• [WORK ITEM]:
Among the entries, find the lines with the string "storing" and report them.
START RECORDED INFORMATION
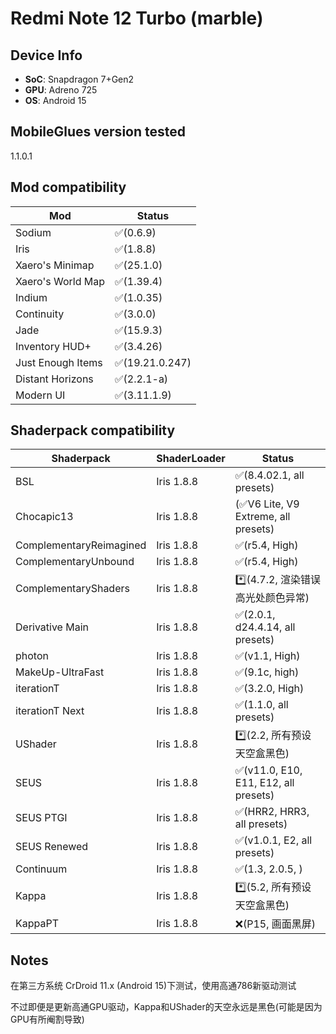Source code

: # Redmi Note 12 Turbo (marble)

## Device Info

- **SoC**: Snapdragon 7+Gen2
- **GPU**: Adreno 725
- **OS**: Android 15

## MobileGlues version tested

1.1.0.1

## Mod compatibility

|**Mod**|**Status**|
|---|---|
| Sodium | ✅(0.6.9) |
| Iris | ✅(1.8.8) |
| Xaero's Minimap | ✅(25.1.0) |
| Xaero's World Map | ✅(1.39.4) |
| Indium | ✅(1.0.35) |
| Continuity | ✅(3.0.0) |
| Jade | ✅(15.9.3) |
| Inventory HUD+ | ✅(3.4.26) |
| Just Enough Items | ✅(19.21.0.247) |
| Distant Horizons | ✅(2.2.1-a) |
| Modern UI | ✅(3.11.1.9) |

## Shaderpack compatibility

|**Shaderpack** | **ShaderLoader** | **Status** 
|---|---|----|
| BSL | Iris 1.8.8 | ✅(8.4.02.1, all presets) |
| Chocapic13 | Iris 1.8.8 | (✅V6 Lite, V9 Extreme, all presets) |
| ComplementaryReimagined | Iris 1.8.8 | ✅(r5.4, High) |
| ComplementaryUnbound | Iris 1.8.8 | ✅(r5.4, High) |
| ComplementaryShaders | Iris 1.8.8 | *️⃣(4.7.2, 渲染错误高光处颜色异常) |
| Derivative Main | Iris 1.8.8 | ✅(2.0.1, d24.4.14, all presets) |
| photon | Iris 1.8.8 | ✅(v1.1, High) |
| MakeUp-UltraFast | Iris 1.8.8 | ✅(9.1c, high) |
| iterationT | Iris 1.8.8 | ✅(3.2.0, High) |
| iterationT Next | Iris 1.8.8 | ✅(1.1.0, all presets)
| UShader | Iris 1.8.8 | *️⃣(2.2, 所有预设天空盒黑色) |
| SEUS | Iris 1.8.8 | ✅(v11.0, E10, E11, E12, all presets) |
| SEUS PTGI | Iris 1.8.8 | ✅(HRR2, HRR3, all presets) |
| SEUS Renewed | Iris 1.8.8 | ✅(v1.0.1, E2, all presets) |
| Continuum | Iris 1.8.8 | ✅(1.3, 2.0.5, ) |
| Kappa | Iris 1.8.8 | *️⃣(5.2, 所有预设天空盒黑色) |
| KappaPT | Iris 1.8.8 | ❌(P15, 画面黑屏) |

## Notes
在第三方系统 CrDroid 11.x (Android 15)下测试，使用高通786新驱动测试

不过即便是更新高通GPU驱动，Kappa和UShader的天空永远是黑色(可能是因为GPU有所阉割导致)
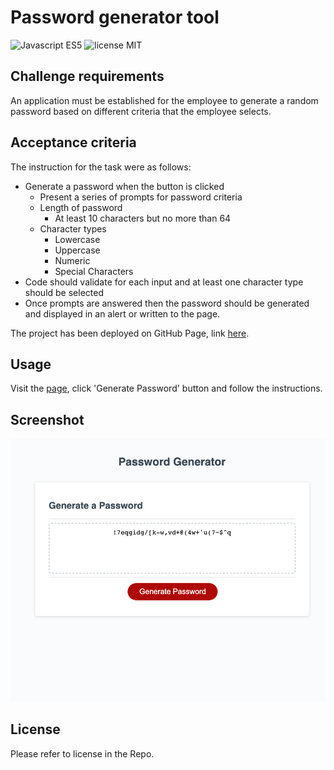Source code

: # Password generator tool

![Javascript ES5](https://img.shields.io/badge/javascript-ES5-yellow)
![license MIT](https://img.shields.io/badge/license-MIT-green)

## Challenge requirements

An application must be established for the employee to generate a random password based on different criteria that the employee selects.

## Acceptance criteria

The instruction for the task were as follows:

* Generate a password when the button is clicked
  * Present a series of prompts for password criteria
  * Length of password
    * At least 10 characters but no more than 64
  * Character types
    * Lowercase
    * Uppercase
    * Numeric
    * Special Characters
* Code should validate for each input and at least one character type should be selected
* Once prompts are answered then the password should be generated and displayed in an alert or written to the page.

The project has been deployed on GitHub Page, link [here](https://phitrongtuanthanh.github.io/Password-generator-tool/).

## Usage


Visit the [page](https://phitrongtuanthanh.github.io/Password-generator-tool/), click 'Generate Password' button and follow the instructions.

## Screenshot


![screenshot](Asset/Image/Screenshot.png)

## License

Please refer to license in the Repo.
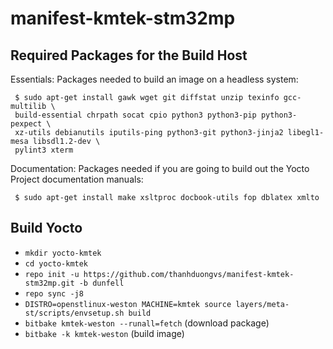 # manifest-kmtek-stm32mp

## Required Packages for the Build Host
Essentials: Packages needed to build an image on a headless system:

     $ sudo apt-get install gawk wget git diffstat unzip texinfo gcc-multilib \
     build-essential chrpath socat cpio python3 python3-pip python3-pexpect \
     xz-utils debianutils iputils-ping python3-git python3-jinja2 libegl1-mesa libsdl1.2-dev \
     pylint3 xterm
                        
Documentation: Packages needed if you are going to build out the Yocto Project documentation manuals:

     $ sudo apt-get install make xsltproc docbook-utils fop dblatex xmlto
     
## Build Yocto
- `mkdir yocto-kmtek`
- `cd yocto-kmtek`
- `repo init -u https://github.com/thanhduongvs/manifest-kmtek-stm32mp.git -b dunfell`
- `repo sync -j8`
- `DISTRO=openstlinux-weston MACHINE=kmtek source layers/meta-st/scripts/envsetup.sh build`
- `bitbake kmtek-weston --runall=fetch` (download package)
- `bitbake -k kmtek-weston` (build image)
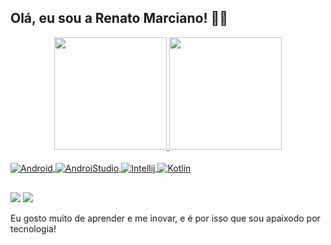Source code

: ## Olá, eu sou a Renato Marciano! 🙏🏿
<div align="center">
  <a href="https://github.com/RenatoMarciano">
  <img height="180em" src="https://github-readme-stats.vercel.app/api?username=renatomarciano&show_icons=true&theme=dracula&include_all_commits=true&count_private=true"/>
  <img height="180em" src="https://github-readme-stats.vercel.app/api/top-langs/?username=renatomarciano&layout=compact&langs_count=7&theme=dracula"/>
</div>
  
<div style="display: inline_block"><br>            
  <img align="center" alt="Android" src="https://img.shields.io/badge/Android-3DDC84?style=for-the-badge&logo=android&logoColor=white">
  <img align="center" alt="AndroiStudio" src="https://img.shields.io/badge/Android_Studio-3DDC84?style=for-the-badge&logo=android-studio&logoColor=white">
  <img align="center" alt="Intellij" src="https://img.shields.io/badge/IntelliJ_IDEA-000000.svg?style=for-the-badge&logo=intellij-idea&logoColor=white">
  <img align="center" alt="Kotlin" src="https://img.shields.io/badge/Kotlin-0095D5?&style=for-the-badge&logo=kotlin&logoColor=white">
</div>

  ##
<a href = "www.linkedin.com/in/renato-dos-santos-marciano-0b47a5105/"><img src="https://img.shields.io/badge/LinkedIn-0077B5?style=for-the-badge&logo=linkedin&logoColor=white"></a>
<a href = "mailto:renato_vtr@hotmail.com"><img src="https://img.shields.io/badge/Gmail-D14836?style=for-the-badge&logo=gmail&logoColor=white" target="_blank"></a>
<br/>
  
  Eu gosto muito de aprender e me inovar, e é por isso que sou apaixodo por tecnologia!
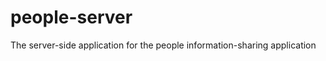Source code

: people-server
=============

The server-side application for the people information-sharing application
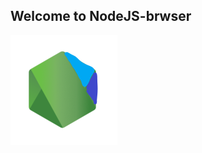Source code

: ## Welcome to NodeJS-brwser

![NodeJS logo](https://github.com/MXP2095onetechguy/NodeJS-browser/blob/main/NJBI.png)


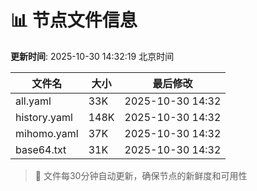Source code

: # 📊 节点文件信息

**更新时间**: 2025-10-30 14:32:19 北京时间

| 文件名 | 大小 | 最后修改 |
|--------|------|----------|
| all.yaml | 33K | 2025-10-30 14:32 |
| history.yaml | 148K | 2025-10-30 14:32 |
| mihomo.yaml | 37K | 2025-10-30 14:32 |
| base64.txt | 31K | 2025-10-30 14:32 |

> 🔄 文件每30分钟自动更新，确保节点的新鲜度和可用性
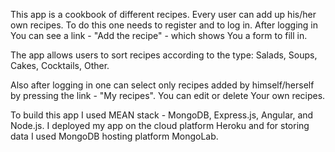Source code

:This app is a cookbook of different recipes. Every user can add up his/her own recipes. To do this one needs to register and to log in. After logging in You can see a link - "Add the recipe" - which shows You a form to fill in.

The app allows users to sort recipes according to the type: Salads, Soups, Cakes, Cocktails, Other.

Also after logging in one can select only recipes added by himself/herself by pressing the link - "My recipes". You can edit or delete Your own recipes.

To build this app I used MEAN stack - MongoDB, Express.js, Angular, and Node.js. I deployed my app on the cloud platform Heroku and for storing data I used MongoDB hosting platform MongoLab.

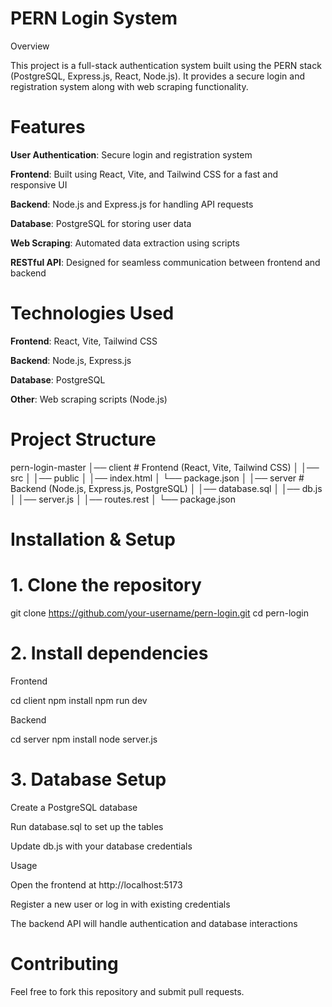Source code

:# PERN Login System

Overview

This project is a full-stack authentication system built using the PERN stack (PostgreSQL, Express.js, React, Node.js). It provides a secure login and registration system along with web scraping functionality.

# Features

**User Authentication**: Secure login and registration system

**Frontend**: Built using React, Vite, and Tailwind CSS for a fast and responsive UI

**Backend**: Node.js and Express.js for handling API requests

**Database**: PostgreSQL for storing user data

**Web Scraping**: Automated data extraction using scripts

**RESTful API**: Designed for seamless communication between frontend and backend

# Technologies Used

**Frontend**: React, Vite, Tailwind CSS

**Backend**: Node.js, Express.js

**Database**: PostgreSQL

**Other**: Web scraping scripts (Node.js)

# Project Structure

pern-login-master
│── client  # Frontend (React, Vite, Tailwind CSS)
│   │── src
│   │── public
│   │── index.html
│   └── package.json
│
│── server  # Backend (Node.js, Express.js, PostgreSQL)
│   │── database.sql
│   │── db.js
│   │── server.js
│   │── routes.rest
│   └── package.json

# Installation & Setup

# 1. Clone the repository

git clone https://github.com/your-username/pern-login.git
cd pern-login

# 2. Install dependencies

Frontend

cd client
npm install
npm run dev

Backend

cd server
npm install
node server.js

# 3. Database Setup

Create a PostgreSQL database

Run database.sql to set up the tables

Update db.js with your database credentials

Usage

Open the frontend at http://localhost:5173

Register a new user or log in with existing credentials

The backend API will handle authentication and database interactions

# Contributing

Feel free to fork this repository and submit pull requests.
END RECORDED INFORMATION
• [RESPONSE BOX]:
To build this app I used MEAN stack - MongoDB, Express.js, Angular, and Node.js. I deployed my app on the cloud platform Heroku and for storing data I used MongoDB hosting platform MongoLab.
**Database**: PostgreSQL for storing user data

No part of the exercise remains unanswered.